We must, however, add our assessment of the possible effect on the problems of this case from the U.S. Supreme Court’s majority decision in Firefighters Local Union No. 1784 v. Stotts, — U.S.—, 104 S.Ct. 2576, 81 L.Ed.2d 483 (1984) which was decided after our instant case was decided in the District Court.

Concerning Stotts we have recently held in Wygant v. Jackson Board of Education, et al., 746 F.2d 1152 at 1157-1158 (6th Cir.1984):

The Supreme Court of the United States has just decided Firefighters Local Union No. 1784 v. Stotts, — U.S. —, 104 S.Ct. 2576, 81 L.Ed.2d 483 (1984), and we have considered the possible impact of this decision upon our instant appeal. We conclude that Stotts does not require any revision or change of result in the opinion above. The affirmative action plan involved in our instant case was not the product of any court order. It resulted from voluntary decisions in the collective bargaining process between the school board and the bargaining agent for the teachers. We do not read Stotts as barring this form of affirmative action.
The majority opinion in Stotts specifically declined to decide the issue with which we are confronted. It said:
Finally, the Court of Appeals was of the view that the District Court ordered no more than that which the City unilaterally could have done by way of adopting an affirmative action program. Whether the City, a public employer, could ‘have taken this course without violating the law is an issue we need not decide. The fact is that in this case the City took no such action and that the modification of the decree was imposed over its objection.

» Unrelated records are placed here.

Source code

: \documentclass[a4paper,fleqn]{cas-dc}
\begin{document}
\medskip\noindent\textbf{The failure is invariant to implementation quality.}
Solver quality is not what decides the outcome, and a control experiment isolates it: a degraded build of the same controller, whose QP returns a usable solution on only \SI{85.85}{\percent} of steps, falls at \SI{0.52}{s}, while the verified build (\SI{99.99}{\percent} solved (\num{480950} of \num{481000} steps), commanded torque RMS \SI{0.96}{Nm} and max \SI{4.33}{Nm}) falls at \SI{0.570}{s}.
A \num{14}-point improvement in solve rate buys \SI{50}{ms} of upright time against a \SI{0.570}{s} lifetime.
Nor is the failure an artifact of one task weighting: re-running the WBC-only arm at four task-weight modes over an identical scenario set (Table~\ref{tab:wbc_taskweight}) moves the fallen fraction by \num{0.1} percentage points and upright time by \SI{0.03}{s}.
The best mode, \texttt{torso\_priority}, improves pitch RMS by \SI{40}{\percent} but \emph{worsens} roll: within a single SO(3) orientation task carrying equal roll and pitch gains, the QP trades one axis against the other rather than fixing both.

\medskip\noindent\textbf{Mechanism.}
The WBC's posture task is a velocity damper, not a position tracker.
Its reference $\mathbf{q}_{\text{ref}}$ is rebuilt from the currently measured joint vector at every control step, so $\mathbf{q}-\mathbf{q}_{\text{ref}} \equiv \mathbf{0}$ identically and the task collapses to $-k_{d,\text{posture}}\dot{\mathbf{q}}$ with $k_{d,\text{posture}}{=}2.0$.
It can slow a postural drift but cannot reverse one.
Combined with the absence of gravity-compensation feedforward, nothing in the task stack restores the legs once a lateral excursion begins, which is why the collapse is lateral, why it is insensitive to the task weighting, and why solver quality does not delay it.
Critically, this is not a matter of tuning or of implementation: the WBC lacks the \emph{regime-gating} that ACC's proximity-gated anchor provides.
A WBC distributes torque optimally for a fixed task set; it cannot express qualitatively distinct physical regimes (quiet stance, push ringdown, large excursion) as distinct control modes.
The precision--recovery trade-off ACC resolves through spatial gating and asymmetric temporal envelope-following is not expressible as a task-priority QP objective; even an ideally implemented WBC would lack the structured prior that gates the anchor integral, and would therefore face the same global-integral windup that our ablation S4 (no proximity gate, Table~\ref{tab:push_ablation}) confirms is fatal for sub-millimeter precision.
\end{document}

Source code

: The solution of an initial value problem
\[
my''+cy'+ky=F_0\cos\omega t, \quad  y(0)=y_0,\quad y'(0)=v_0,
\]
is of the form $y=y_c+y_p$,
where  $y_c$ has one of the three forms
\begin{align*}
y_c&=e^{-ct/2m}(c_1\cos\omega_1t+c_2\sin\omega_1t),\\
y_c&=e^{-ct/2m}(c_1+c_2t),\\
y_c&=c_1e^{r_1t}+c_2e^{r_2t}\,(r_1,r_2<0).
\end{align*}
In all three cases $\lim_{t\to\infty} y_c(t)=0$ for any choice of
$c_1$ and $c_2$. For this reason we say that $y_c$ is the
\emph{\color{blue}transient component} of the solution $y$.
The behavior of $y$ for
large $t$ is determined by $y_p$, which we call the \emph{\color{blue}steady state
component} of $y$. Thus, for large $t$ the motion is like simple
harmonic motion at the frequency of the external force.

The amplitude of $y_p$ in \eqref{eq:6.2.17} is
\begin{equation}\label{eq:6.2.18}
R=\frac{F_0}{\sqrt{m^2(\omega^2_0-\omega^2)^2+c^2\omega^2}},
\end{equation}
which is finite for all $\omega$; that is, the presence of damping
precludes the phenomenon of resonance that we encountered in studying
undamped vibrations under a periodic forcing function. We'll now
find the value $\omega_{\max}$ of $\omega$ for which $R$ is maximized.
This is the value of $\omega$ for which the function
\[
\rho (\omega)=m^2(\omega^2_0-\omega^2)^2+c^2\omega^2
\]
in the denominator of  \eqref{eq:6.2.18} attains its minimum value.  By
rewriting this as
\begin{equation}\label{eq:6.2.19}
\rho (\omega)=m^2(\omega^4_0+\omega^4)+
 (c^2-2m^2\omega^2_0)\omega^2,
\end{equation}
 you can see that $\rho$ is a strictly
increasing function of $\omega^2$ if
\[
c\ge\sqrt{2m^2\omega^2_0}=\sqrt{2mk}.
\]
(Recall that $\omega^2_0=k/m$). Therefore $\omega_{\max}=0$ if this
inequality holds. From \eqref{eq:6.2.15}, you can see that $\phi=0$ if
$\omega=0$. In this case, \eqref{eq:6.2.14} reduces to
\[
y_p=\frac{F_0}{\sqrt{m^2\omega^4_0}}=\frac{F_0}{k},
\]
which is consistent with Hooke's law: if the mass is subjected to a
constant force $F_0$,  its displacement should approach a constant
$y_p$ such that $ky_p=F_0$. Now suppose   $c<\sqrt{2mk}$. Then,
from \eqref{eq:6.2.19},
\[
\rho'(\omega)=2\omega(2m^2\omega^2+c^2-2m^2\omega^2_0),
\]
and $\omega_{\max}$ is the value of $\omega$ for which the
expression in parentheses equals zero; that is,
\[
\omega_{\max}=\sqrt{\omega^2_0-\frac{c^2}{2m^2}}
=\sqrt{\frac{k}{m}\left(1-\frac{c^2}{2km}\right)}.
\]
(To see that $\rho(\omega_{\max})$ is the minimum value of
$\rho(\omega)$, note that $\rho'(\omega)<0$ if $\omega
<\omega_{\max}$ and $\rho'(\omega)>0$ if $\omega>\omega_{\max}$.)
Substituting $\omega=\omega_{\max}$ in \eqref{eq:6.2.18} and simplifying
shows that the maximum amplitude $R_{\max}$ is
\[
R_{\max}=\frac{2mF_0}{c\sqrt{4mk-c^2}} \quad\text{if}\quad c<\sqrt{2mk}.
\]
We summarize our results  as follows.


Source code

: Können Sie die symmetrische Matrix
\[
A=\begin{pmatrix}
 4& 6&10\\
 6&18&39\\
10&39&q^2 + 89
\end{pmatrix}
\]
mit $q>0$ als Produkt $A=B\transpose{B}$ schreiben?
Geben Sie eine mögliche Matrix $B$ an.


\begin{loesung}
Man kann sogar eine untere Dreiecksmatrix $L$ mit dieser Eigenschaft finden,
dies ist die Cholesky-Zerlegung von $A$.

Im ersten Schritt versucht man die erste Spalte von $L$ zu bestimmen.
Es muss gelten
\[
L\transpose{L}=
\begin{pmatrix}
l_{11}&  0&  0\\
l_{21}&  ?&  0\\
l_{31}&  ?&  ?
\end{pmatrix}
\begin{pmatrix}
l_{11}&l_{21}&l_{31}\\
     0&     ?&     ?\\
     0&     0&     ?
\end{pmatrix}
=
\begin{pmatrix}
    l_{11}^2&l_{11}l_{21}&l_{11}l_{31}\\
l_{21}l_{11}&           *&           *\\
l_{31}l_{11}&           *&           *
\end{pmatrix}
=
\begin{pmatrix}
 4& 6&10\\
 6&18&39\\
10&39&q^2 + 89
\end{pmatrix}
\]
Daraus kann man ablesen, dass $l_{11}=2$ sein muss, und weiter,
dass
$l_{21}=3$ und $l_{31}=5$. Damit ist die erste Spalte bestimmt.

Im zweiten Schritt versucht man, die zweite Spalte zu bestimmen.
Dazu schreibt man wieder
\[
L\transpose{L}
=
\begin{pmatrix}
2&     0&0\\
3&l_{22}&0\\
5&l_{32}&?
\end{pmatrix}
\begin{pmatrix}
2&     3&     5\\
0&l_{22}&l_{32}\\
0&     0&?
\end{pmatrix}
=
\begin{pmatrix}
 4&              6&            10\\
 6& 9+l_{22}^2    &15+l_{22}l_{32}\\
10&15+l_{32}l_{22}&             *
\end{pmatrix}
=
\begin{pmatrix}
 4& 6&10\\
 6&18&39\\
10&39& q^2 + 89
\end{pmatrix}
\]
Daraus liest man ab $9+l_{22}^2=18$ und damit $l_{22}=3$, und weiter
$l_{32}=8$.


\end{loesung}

— U.S. at —, 104 S.Ct. at 2590 (footnote omitted).

Nor does the Stotts case overrule United Steelworkers v. Weber, 443 U.S. 193 [99 S.Ct. 2721, 61 L.Ed.2d 480] (1979). This prior Supreme Court decision was relied upon by the District Court in this case. In United Steelworkers v. Weber, the Supreme Court declined to “condemn all private, voluntary, race-conscious affirmative action plans.” 443 U.S. at 208 [99 S.Ct. at 2729].

The Detroit Fire Department’s and Civil Service Department's actions in our instant case represent another “all voluntary race-conscious affirmative action plan.”

Unlike our Wygant case, it was not, however, achieved in the collective bargaining process. Another distinction between our instant case and Wygant is that here we deal with a remedy applied voluntarily by a public employer at the point of hiring. Thus contrary to the facts of Stotts, no employees with vested seniority rights were deprived of them.

This court holds that against the long history of the patent racially discriminatory hiring record of the Detroit Fire Department “the voluntary race-conscious affirmative action plan” of the Detroit Fire Department and Civil Service Commission after 1972 did not violate any applicable federal constitutional or statutory provision.

The judgment of the District Court is affirmed.